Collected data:
= = =

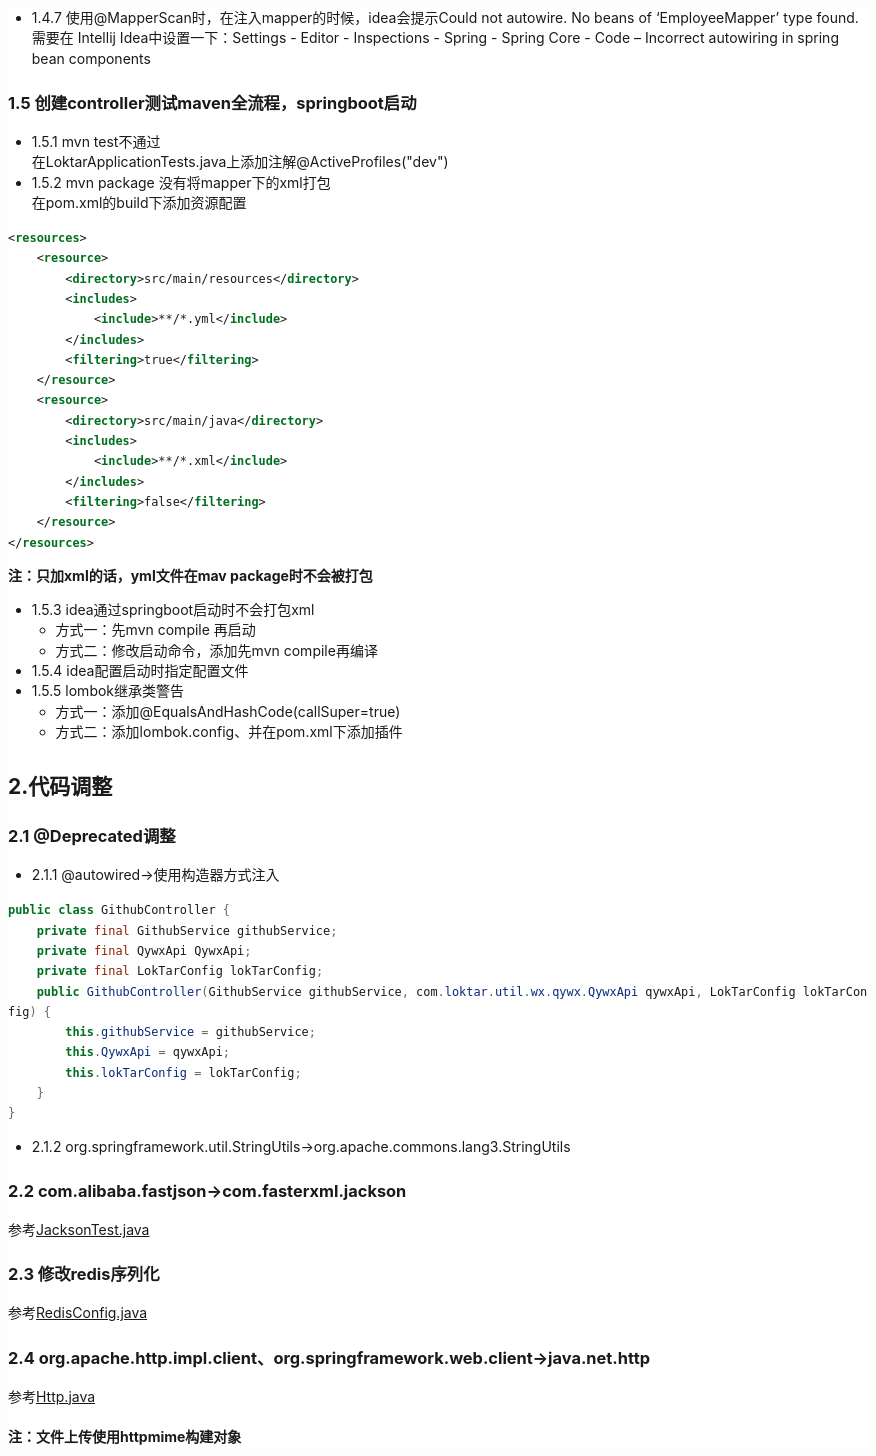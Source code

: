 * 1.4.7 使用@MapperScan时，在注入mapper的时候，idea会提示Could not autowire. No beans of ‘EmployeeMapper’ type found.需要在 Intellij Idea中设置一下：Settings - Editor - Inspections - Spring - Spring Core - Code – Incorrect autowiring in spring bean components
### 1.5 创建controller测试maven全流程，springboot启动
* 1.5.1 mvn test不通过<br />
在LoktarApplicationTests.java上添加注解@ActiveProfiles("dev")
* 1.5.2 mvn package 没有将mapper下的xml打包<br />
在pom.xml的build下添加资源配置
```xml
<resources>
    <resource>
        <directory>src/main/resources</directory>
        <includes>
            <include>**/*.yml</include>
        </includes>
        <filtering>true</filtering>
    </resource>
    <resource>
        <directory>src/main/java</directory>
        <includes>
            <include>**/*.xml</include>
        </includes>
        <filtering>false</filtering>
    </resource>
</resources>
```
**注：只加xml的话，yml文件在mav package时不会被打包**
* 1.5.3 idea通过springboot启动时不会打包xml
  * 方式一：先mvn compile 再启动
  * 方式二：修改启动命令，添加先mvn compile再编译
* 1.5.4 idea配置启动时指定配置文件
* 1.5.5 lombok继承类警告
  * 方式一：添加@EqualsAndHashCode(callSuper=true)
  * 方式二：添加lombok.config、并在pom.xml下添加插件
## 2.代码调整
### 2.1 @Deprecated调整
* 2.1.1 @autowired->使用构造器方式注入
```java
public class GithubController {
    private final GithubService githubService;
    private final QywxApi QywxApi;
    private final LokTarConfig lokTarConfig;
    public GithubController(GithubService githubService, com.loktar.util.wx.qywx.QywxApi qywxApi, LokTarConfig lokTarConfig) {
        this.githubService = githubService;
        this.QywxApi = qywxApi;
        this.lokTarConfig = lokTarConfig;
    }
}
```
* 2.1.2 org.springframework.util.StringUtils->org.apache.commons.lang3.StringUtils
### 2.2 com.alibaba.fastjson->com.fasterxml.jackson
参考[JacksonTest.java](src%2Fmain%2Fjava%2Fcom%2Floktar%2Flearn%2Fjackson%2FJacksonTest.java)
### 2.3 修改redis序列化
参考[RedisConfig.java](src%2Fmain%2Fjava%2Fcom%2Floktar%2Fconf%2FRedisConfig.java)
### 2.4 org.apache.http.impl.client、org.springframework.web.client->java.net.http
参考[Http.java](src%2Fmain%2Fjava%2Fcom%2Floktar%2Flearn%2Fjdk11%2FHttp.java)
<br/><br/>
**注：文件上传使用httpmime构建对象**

= = =

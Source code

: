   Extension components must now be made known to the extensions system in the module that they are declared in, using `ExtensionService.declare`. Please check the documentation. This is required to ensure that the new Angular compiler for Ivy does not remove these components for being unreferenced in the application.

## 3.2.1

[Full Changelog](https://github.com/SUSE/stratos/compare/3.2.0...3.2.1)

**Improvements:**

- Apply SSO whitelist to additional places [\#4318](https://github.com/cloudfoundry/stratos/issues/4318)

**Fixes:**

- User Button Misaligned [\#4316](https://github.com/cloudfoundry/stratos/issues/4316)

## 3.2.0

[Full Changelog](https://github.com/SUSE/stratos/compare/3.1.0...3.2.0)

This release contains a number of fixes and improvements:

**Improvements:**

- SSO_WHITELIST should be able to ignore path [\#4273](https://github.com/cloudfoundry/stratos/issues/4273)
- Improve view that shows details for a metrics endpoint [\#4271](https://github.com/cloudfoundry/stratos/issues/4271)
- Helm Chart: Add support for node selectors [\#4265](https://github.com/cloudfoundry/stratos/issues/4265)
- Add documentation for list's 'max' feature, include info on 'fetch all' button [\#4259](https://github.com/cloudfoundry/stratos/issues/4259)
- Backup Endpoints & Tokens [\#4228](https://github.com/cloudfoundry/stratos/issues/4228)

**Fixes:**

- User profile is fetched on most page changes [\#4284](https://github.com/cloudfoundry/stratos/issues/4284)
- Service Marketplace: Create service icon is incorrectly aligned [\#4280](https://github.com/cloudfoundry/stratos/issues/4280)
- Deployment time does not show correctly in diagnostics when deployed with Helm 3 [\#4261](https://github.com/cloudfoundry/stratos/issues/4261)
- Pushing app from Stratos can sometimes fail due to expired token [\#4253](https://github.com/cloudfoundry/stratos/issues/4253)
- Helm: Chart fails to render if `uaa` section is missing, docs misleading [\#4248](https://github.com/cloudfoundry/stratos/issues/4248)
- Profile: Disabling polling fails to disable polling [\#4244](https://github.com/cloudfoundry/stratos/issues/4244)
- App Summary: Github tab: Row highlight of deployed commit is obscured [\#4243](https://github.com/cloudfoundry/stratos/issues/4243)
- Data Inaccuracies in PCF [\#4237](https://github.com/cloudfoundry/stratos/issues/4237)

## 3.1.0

= = =

= TASK TO CARRY OUT =
The lines you need are those containing "deployed"; find them in the records and copy them.

= OUTPUT BELOW =
- Deployment time does not show correctly in diagnostics when deployed with Helm 3 [\#4261](https://github.com/cloudfoundry/stratos/issues/4261)
- App Summary: Github tab: Row highlight of deployed commit is obscured [\#4243](https://github.com/cloudfoundry/stratos/issues/4243)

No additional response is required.